Think about a shocking news event and consider how much any of us know about what really happened. The story, whether it’s the attack on the World Trade Centre in 2001, the tsunami that hit Southern Asia in 2004 or the death of Princess Diana, doesn’t come to us completely; neatly packaged into a start-to-finish narrative. The story only really emerges in fragments through the voices of the participants. Each of them has a reaction, a perspective to share, a fact to divulge. Together they get woven into something approaching the total picture.

The idea that a story is the sum of desperate, diverse voices is the premise for Bill Clegg’s 2015 Man Booker award long-listed novel Did You Ever Have a Family.  In it he takes a tragic event, one that has a domestic rather than world dimension, and looks at the aftermath from the perspective of the sole survivor, those connected to her or connected to the victims.

Did You Ever Have a Family begins on the night before the wedding of  June Reid’s only daughter Lolly. By the early hours, the prospective bride and her fiance William are dead, victims of a gas explosion that ripped the house apart. Also dead is June’s ex husband Adam and her boyfriend Luke. Only June survives.

The meaner voices among June’s Connecticut neighbourhood are quick to attribute the tragedy to her wilful behaviour (what do you expect when a white woman shacks up with a black man who’d done time for drugs?). But even they recognise there are some questions that do not have easy answers: “How do you recover from that? How would you even begin? asks one of the gossips. June’s answer is to flee immediately the funerals are over, driving the breadth of the country and eventually taking refuge in a motel room on the edge of the ocean.

It’s left to a chorus of voices to fill in the details and  to reveal little by little what happened on that terrible night. Some of them are principal players like Luke’s mother Lydia and the troubled adolescent Silas who harbours feelings of guilt about his part in the tragedy. Others such as Dale, William’s father, are directly affected but many of the voices come from bystanders like the wedding florist and caterer. They’re decent, hard working individuals in the main. As they reflect on the events of that terrible night, they come to understand more deeply the complexities and joys of their own lives and relationships.

Clegg takes a risk by narrating his story in such a fragmentary fashion. It works, up to a point (we needed more variety in the voices to be truly effective). He manages the structure and pace extremely well,  slotting in small disclosures about the character’s relationships to keep his readers engaged.  He’s good too at showing the tensions between the locals in June’s community and the New Yorkers who buy up all the properties as weekend homes. The “little, old bitter, spinster” florist Edith, articulates the ambivalent attitudes of the locals about these “pampered and demanding” city dwellers. They take the best houses, views, food and flowers from the town and “never dirty their hands with any of the things the rest of us have to, nor shoulder the actual weight of anything.” But she also acknowledges: “We can’t bear them and yet we are borne by them.”

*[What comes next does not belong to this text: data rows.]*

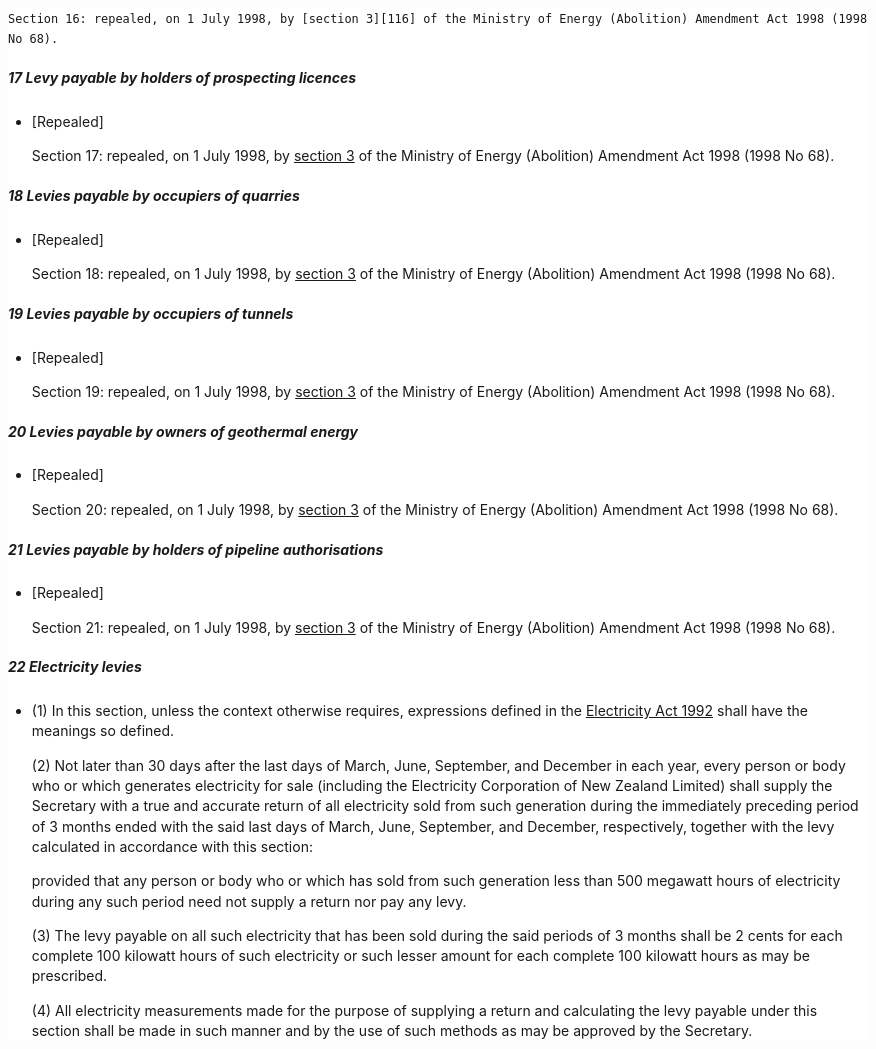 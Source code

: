     Section 16: repealed, on 1 July 1998, by [section 3][116] of the Ministry of Energy (Abolition) Amendment Act 1998 (1998 No 68).

##### 17 Levy payable by holders of prospecting licences
    
*   \[Repealed\]
    
    Section 17: repealed, on 1 July 1998, by [section 3][116] of the Ministry of Energy (Abolition) Amendment Act 1998 (1998 No 68).

##### 18 Levies payable by occupiers of quarries
    
*   \[Repealed\]
    
    Section 18: repealed, on 1 July 1998, by [section 3][116] of the Ministry of Energy (Abolition) Amendment Act 1998 (1998 No 68).

##### 19 Levies payable by occupiers of tunnels
    
*   \[Repealed\]
    
    Section 19: repealed, on 1 July 1998, by [section 3][116] of the Ministry of Energy (Abolition) Amendment Act 1998 (1998 No 68).

##### 20 Levies payable by owners of geothermal energy
    
*   \[Repealed\]
    
    Section 20: repealed, on 1 July 1998, by [section 3][116] of the Ministry of Energy (Abolition) Amendment Act 1998 (1998 No 68).

##### 21 Levies payable by holders of pipeline authorisations
    
*   \[Repealed\]
    
    Section 21: repealed, on 1 July 1998, by [section 3][116] of the Ministry of Energy (Abolition) Amendment Act 1998 (1998 No 68).

##### 22 Electricity levies
    
*   (1) In this section, unless the context otherwise requires, expressions defined in the [Electricity Act 1992][117] shall have the meanings so defined.
    
    (2) Not later than 30 days after the last days of March, June, September, and December in each year, every person or body who or which generates electricity for sale (including the Electricity Corporation of New Zealand Limited) shall supply the Secretary with a true and accurate return of all electricity sold from such generation during the immediately preceding period of 3 months ended with the said last days of March, June, September, and December, respectively, together with the levy calculated in accordance with this section:
    
    provided that any person or body who or which has sold from such generation less than 500 megawatt hours of electricity during any such period need not supply a return nor pay any levy.
    
    (3) The levy payable on all such electricity that has been sold during the said periods of 3 months shall be 2 cents for each complete 100 kilowatt hours of such electricity or such lesser amount for each complete 100 kilowatt hours as may be prescribed.
    
    (4) All electricity measurements made for the purpose of supplying a return and calculating the levy payable under this section shall be made in such manner and by the use of such methods as may be approved by the Secretary.
    

[0]: http://www.legislation.govt.nz/act/public/1989/0140/latest/link.aspx?id=DLM968238
[1]: http://www.legislation.govt.nz/act/public/1989/0140/latest/link.aspx?id=DLM195466
[2]: http://www.legislation.govt.nz/act/public/1989/0140/latest/whole.html#DLM194756
[3]: http://www.legislation.govt.nz/act/public/1989/0140/latest/whole.html#DLM194758
[4]: http://www.legislation.govt.nz/act/public/1989/0140/latest/whole.html#DLM1010703
[5]: http://www.legislation.govt.nz/act/public/1989/0140/latest/whole.html#DLM1660100
[6]: http://www.legislation.govt.nz/act/public/1989/0140/latest/whole.html#DLM194759
[7]: http://www.legislation.govt.nz/act/public/1989/0140/latest/whole.html#DLM194760
[8]: http://www.legislation.govt.nz/act/public/1989/0140/latest/whole.html#DLM194765
[9]: http://www.legislation.govt.nz/act/public/1989/0140/latest/whole.html#DLM194766
[10]: http://www.legislation.govt.nz/act/public/1989/0140/latest/whole.html#DLM194767
[11]: http://www.legislation.govt.nz/act/public/1989/0140/latest/whole.html#DLM194768
[12]: http://www.legislation.govt.nz/act/public/1989/0140/latest/whole.html#DLM194769
[13]: http://www.legislation.govt.nz/act/public/1989/0140/latest/whole.html#DLM194770
[14]: http://www.legislation.govt.nz/act/public/1989/0140/latest/whole.html#DLM194771
[15]: http://www.legislation.govt.nz/act/public/1989/0140/latest/whole.html#DLM194772
[16]: http://www.legislation.govt.nz/act/public/1989/0140/latest/whole.html#DLM194773
[17]: http://www.legislation.govt.nz/act/public/1989/0140/latest/whole.html#DLM194774
[18]: http://www.legislation.govt.nz/act/public/1989/0140/latest/whole.html#DLM194775
[19]: http://www.legislation.govt.nz/act/public/1989/0140/latest/whole.html#DLM194776
[20]: http://www.legislation.govt.nz/act/public/1989/0140/latest/whole.html#DLM194789
[21]: http://www.legislation.govt.nz/act/public/1989/0140/latest/whole.html#DLM194793
[22]: http://www.legislation.govt.nz/act/public/1989/0140/latest/whole.html#DLM194794
[23]: http://www.legislation.govt.nz/act/public/1989/0140/latest/whole.html#DLM194799
[24]: http://www.legislation.govt.nz/act/public/1989/0140/latest/whole.html#DLM195003
[25]: http://www.legislation.govt.nz/act/public/1989/0140/latest/whole.html#DLM195006
[26]: http://www.legislation.govt.nz/act/public/1989/0140/latest/whole.html#DLM195009
[27]: http://www.legislation.govt.nz/act/public/1989/0140/latest/whole.html#DLM195012
[28]: http://www.legislation.govt.nz/act/public/1989/0140/latest/whole.html#DLM195014
[29]: http://www.legislation.govt.nz/act/public/1989/0140/latest/whole.html#DLM195019
[30]: http://www.legislation.govt.nz/act/public/1989/0140/latest/whole.html#DLM195024
[31]: http://www.legislation.govt.nz/act/public/1989/0140/latest/whole.html#DLM195026
[32]: http://www.legislation.govt.nz/act/public/1989/0140/latest/whole.html#DLM195028
[33]: http://www.legislation.govt.nz/act/public/1989/0140/latest/whole.html#DLM195035
[34]: http://www.legislation.govt.nz/act/public/1989/0140/latest/whole.html#DLM195037
[35]: http://www.legislation.govt.nz/act/public/1989/0140/latest/whole.html#DLM195040
[36]: http://www.legislation.govt.nz/act/public/1989/0140/latest/whole.html#DLM195041
[37]: http://www.legislation.govt.nz/act/public/1989/0140/latest/whole.html#DLM195043
[38]: http://www.legislation.govt.nz/act/public/1989/0140/latest/whole.html#DLM195044
[39]: http://www.legislation.govt.nz/act/public/1989/0140/latest/whole.html#DLM195045
[40]: http://www.legislation.govt.nz/act/public/1989/0140/latest/whole.html#DLM195047
[41]: http://www.legislation.govt.nz/act/public/1989/0140/latest/whole.html#DLM195048
[42]: http://www.legislation.govt.nz/act/public/1989/0140/latest/whole.html#DLM195049
[43]: http://www.legislation.govt.nz/act/public/1989/0140/latest/whole.html#DLM195050
[44]: http://www.legislation.govt.nz/act/public/1989/0140/latest/whole.html#DLM1660600
[45]: http://www.legislation.govt.nz/act/public/1989/0140/latest/whole.html#DLM1660601
[46]: http://www.legislation.govt.nz/act/public/1989/0140/latest/whole.html#DLM1660602
[47]: http://www.legislation.govt.nz/act/public/1989/0140/latest/whole.html#DLM1660603
[48]: http://www.legislation.govt.nz/act/public/1989/0140/latest/whole.html#DLM1660604
[49]: http://www.legislation.govt.nz/act/public/1989/0140/latest/whole.html#DLM1660644
[50]: http://www.legislation.govt.nz/act/public/1989/0140/latest/whole.html#DLM1660646
[51]: http://www.legislation.govt.nz/act/public/1989/0140/latest/whole.html#DLM1660648
[52]: http://www.legislation.govt.nz/act/public/1989/0140/latest/whole.html#DLM1660650
[53]: http://www.legislation.govt.nz/act/public/1989/0140/latest/whole.html#DLM1660651
[54]: http://www.legislation.govt.nz/act/public/1989/0140/latest/whole.html#DLM1660653
[55]: http://www.legislation.govt.nz/act/public/1989/0140/latest/whole.html#DLM1660654
[56]: http://www.legislation.govt.nz/act/public/1989/0140/latest/whole.html#DLM1660655
[57]: http://www.legislation.govt.nz/act/public/1989/0140/latest/whole.html#DLM1660656
[58]: http://www.legislation.govt.nz/act/public/1989/0140/latest/whole.html#DLM1660659
[59]: http://www.legislation.govt.nz/act/public/1989/0140/latest/whole.html#DLM1660660
[60]: http://www.legislation.govt.nz/act/public/1989/0140/latest/whole.html#DLM1660661
[61]: http://www.legislation.govt.nz/act/public/1989/0140/latest/whole.html#DLM1660664
[62]: http://www.legislation.govt.nz/act/public/1989/0140/latest/whole.html#DLM1660665
[63]: http://www.legislation.govt.nz/act/public/1989/0140/latest/whole.html#DLM1660667
[64]: http://www.legislation.govt.nz/act/public/1989/0140/latest/whole.html#DLM1660668
[65]: http://www.legislation.govt.nz/act/public/1989/0140/latest/whole.html#DLM1660670
[66]: http://www.legislation.govt.nz/act/public/1989/0140/latest/whole.html#DLM1660672
[67]: http://www.legislation.govt.nz/act/public/1989/0140/latest/whole.html#DLM1660673
[68]: http://www.legislation.govt.nz/act/public/1989/0140/latest/whole.html#DLM1660674
[69]: http://www.legislation.govt.nz/act/public/1989/0140/latest/whole.html#DLM1660675
[70]: http://www.legislation.govt.nz/act/public/1989/0140/latest/whole.html#DLM1660676
[71]: http://www.legislation.govt.nz/act/public/1989/0140/latest/whole.html#DLM1660678
[72]: http://www.legislation.govt.nz/act/public/1989/0140/latest/whole.html#DLM1660680
[73]: http://www.legislation.govt.nz/act/public/1989/0140/latest/whole.html#DLM1660682
[74]: http://www.legislation.govt.nz/act/public/1989/0140/latest/whole.html#DLM195051
[75]: http://www.legislation.govt.nz/act/public/1989/0140/latest/whole.html#DLM195052
[76]: http://www.legislation.govt.nz/act/public/1989/0140/latest/whole.html#DLM1661014
[77]: http://www.legislation.govt.nz/act/public/1989/0140/latest/whole.html#DLM1661015
[78]: http://www.legislation.govt.nz/act/public/1989/0140/latest/whole.html#DLM1661016
[79]: http://www.legislation.govt.nz/act/public/1989/0140/latest/whole.html#DLM1661021
[80]: http://www.legislation.govt.nz/act/public/1989/0140/latest/whole.html#DLM195055
[81]: http://www.legislation.govt.nz/act/public/1989/0140/latest/whole.html#DLM195056
[82]: http://www.legislation.govt.nz/act/public/1989/0140/latest/whole.html#DLM1661055
[83]: http://www.legislation.govt.nz/act/public/1989/0140/latest/whole.html#DLM1661056
[84]: http://www.legislation.govt.nz/act/public/1989/0140/latest/whole.html#DLM1661057
[85]: http://www.legislation.govt.nz/act/public/1989/0140/latest/whole.html#DLM1661058
[86]: http://www.legislation.govt.nz/act/public/1989/0140/latest/whole.html#DLM1661059
[87]: http://www.legislation.govt.nz/act/public/1989/0140/latest/whole.html#DLM1661060
[88]: http://www.legislation.govt.nz/act/public/1989/0140/latest/whole.html#DLM1661061
[89]: http://www.legislation.govt.nz/act/public/1989/0140/latest/whole.html#DLM1661062
[90]: http://www.legislation.govt.nz/act/public/1989/0140/latest/whole.html#DLM1661063
[91]: http://www.legislation.govt.nz/act/public/1989/0140/latest/whole.html#DLM1661064
[92]: http://www.legislation.govt.nz/act/public/1989/0140/latest/whole.html#DLM1661065
[93]: http://www.legislation.govt.nz/act/public/1989/0140/latest/whole.html#DLM1661066
[94]: http://www.legislation.govt.nz/act/public/1989/0140/latest/whole.html#DLM1661699
[95]: http://www.legislation.govt.nz/act/public/1989/0140/latest/whole.html#DLM195057
[96]: http://www.legislation.govt.nz/act/public/1989/0140/latest/whole.html#DLM195058
[97]: http://www.legislation.govt.nz/act/public/1989/0140/latest/whole.html#DLM195059
[98]: http://www.legislation.govt.nz/act/public/1989/0140/latest/whole.html#DLM195086
[99]: http://www.legislation.govt.nz/act/public/1989/0140/latest/whole.html#DLM195087
[100]: http://www.legislation.govt.nz/act/public/1989/0140/latest/whole.html#DLM195095
[101]: http://www.legislation.govt.nz/act/public/1989/0140/latest/whole.html#DLM1661616
[102]: http://www.legislation.govt.nz/act/public/1989/0140/latest/link.aspx?id=DLM968237
[103]: http://www.legislation.govt.nz/act/public/1989/0140/latest/link.aspx?id=DLM968239
[104]: http://www.legislation.govt.nz/act/public/1989/0140/latest/link.aspx?id=DLM2642621
[105]: http://www.legislation.govt.nz/act/public/1989/0140/latest/link.aspx?id=DLM1382710
[106]: http://www.legislation.govt.nz/act/public/1989/0140/latest/link.aspx?id=DLM2376744
[107]: http://www.legislation.govt.nz/act/public/1989/0140/latest/link.aspx?id=DLM143438
[108]: http://www.legislation.govt.nz/act/public/1989/0140/latest/link.aspx?id=DLM129507
[109]: http://www.legislation.govt.nz/act/public/1989/0140/latest/link.aspx?id=DLM129566
[110]: http://www.legislation.govt.nz/act/public/1989/0140/latest/link.aspx?id=DLM2634598
[111]: http://www.legislation.govt.nz/act/public/1989/0140/latest/link.aspx?id=DLM1382726
[112]: http://www.legislation.govt.nz/act/public/1989/0140/latest/link.aspx?id=DLM281866
[113]: http://www.legislation.govt.nz/act/public/1989/0140/latest/link.aspx?id=DLM285420
[114]: http://www.legislation.govt.nz/act/public/1989/0140/latest/link.aspx?id=DLM396773
[115]: http://www.legislation.govt.nz/act/public/1989/0140/latest/link.aspx?id=DLM2634599
[116]: http://www.legislation.govt.nz/act/public/1989/0140/latest/link.aspx?id=DLM427284
[117]: http://www.legislation.govt.nz/act/public/1989/0140/latest/link.aspx?id=DLM281857
[118]: http://www.legislation.govt.nz/act/public/1989/0140/latest/link.aspx?id=DLM284137
[119]: http://www.legislation.govt.nz/act/public/1989/0140/latest/link.aspx?id=DLM285411
[120]: http://www.legislation.govt.nz/act/public/1989/0140/latest/link.aspx?id=DLM286566
[121]: http://www.legislation.govt.nz/act/public/1989/0140/latest/link.aspx?id=DLM377336
[122]: http://www.legislation.govt.nz/act/public/1989/0140/latest/link.aspx?id=DLM1382728
[123]: http://www.legislation.govt.nz/act/public/1989/0140/latest/link.aspx?id=DLM427286
[124]: http://www.legislation.govt.nz/act/public/1989/0140/latest/link.aspx?id=DLM239393
[125]: http://www.legislation.govt.nz/act/public/1989/0140/latest/link.aspx?id=DLM1382730
[126]: http://www.legislation.govt.nz/act/public/1989/0140/latest/link.aspx?id=DLM81034
[127]: http://www.legislation.govt.nz/act/public/1989/0140/latest/link.aspx?id=DLM1763920
[128]: http://www.legislation.govt.nz/act/public/1989/0140/latest/link.aspx?id=DLM968246
[129]: http://www.legislation.govt.nz/act/public/1989/0140/latest/link.aspx?id=DLM1382817
[130]: http://www.legislation.govt.nz/act/public/1989/0140/latest/link.aspx?id=DLM1763922
[131]: http://www.legislation.govt.nz/act/public/1989/0140/latest/link.aspx?id=DLM410395
[132]: http://www.legislation.govt.nz/act/public/1989/0140/latest/link.aspx?id=DLM24725
[133]: http://www.legislation.govt.nz/act/public/1989/0140/latest/link.aspx?id=DLM1382818
[134]: http://www.legislation.govt.nz/act/public/1989/0140/latest/link.aspx?id=DLM378675
[135]: http://www.legislation.govt.nz/act/public/1989/0140/latest/link.aspx?id=DLM1763923
[136]: http://www.legislation.govt.nz/act/public/1989/0140/latest/link.aspx?id=DLM1763924
[137]: http://www.legislation.govt.nz/act/public/1989/0140/latest/link.aspx?id=DLM968247
[138]: http://www.legislation.govt.nz/act/public/1989/0140/latest/link.aspx?id=DLM1382827
[139]: http://www.legislation.govt.nz/act/public/1989/0140/latest/link.aspx?id=DLM1763925
[140]: http://www.legislation.govt.nz/act/public/1989/0140/latest/link.aspx?id=DLM1382828
[141]: http://www.legislation.govt.nz/act/public/1989/0140/latest/link.aspx?id=DLM3360714
[142]: http://www.legislation.govt.nz/act/public/1989/0140/latest/link.aspx?id=DLM1763926
[143]: http://www.legislation.govt.nz/act/public/1989/0140/latest/link.aspx?id=DLM1382829
[144]: http://www.legislation.govt.nz/act/public/1989/0140/latest/link.aspx?id=DLM1763927
[145]: http://www.legislation.govt.nz/act/public/1989/0140/latest/link.aspx?id=DLM1102349
[146]: http://www.legislation.govt.nz/act/public/1989/0140/latest/link.aspx?id=DLM1763928
[147]: http://www.legislation.govt.nz/act/public/1989/0140/latest/link.aspx?id=DLM188927
[148]: http://www.legislation.govt.nz/act/public/1989/0140/latest/link.aspx?id=DLM188928
[149]: http://www.legislation.govt.nz/act/public/1989/0140/latest/link.aspx?id=DLM188929
[150]: http://www.legislation.govt.nz/act/public/1989/0140/latest/link.aspx?id=DLM188930
[151]: http://www.legislation.govt.nz/act/public/1989/0140/latest/link.aspx?id=DLM314016
[152]: http://www.legislation.govt.nz/act/public/1989/0140/latest/link.aspx?id=DLM188932
[153]: http://www.legislation.govt.nz/act/public/1989/0140/latest/link.aspx?id=DLM188933
[154]: http://www.legislation.govt.nz/act/public/1989/0140/latest/link.aspx?id=DLM1763929
[155]: http://www.legislation.govt.nz/act/public/1989/0140/latest/link.aspx?id=DLM188934
[156]: http://www.legislation.govt.nz/act/public/1989/0140/latest/link.aspx?id=DLM1763930
[157]: http://www.legislation.govt.nz/act/public/1989/0140/latest/link.aspx?id=DLM1382843
[158]: http://www.legislation.govt.nz/act/public/1989/0140/latest/link.aspx?id=DLM239212
[159]: http://www.legislation.govt.nz/act/public/1989/0140/latest/link.aspx?id=DLM439694
[160]: http://www.legislation.govt.nz/act/public/1989/0140/latest/link.aspx?id=DLM440509
[161]: http://www.legislation.govt.nz/act/public/1989/0140/latest/link.aspx?id=DLM348211
[162]: http://www.legislation.govt.nz/act/public/1989/0140/latest/link.aspx?id=DLM101358
[163]: http://www.legislation.govt.nz/act/public/1989/0140/latest/link.aspx?id=DLM43598
[164]: http://www.legislation.govt.nz/act/public/1989/0140/latest/link.aspx?id=DLM15784
[165]: http://www.legislation.govt.nz/act/public/1989/0140/latest/link.aspx?id=DLM78955
[166]: http://www.legislation.govt.nz/act/public/1989/0140/latest/link.aspx?id=DLM1763931
[167]: http://www.pco.parliament.govt.nz/reprints/
[168]: http://www.legislation.govt.nz/act/public/1989/0140/latest/link.aspx?id=DLM195439
[169]: http://www.pco.parliament.govt.nz/editorial-conventions/
[170]: http://www.legislation.govt.nz/act/public/1989/0140/latest/link.aspx?id=DLM195468
[171]: http://www.legislation.govt.nz/act/public/1989/0140/latest/link.aspx?id=DLM195470
[172]: http://www.legislation.govt.nz/act/public/1989/0140/latest/link.aspx?id=DLM1763911
[173]: http://www.legislation.govt.nz/act/public/1989/0140/latest/link.aspx?id=DLM1382700
[174]: http://www.legislation.govt.nz/act/public/1989/0140/latest/link.aspx?id=DLM968230
[175]: http://www.legislation.govt.nz/act/public/1989/0140/latest/link.aspx?id=DLM396766
[176]: http://www.legislation.govt.nz/act/public/1989/0140/latest/link.aspx?id=DLM24719
[177]: http://www.legislation.govt.nz/act/public/1989/0140/latest/link.aspx?id=DLM427276
[178]: http://www.legislation.govt.nz/act/public/1989/0140/latest/link.aspx?id=DLM410389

However for me the novel ultimately didn’t live up to its initial promise. The freshness of Clegg’s approach disappeared towards the final section and we ended up with the rather safe message about redemption and the value of family. Maybe Clegg’s own journey back from his battle with addiction explain why he wanted to end with a positive note about the potential for hope. As true as that was in his case, in this novel it felt too obvious a solution.

End Notes

Did You Ever Have a Family, published by Gallery/Scout Press is Bill Clegg’s debut novel. Clegg is a literary agent in New York.He’s written memoirs and articles for publications including the New York TimesEsquire, The Guardian and Harper’s Bazaar.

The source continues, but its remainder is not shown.